A Low-Rank Matrix Approach for the Analysis of Large Amounts of Power System Synchrophasor Data

I was randomly looking at my Google Scholar account and saw that a conference paper with my name got published, and so I’m sharing the paper on my website. The paper was for the 48th Hawaii International Conference on System Sciences, and it’s something that I worked on when I was still at RPI. I only helped with a section of the paper, and hence my name is pretty far down the author’s list. Still, it’s never a bad thing to have more items to put on my publications list, and a sincere thank you to my talented co-authors for their hard work. The topics covered in this paper is actually something that I find very interesting. The ever larger amounts of power systems data produced by synchrophasor devices produces problems for analysis and storage, and the ideas outlined in this paper have potential in alleviating these issues. Read below for the abstract and link to the full paper from the conference website.

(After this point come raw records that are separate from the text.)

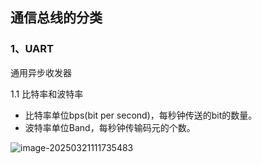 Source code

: ## 通信总线的分类

### 1、UART

通用异步收发器

1.1 比特率和波特率

- 比特率单位bps(bit per second)，每秒钟传送的bit的数量。
- 波特率单位Band，每秒钟传输码元的个数。

![image-20250321111735483](C:\Users\admin\Desktop\note\assets\a.png)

A Low-Rank Matrix Approach for the Analysis of Large Amounts of Power System Synchrophasor Data

By M. Wang, J. H. Chow, P. Gao, X. T. Jiang, Y. Xia, S. G. Ghiocel, B. Fardanesh, G. Stefopolous, Y. Kokai, N. Saito, and M. Razanousky

Abstract

With the installation of many new multi-channel phasor measurement units (PMUs), utilities and power grid operators are collecting an unprecedented amount of high sampling rate bus frequency, bus voltage phasor, and line current phasor data with accurate time stamps. The data owners are interested in efficient algorithms to process and extract as much information as possible from such data for real-time and off-line analysis. Traditional data analysis typically analyze one channel of PMU data at a time, and then combine the results from the individual analysis to arrive at some conclusions. In this paper, a spatial-temporal framework for efficient processing of blocks of PMU data is proposed. A key property of these PMU data matrices is that they are low rank. Using this property, various data management issues such as data compression, missing data recovery, data substitution detection, and disturbance triggering and location can be processing using singular-value based algorithms and convex programming. These functions are illustrated using some historical data from the Central New York power system.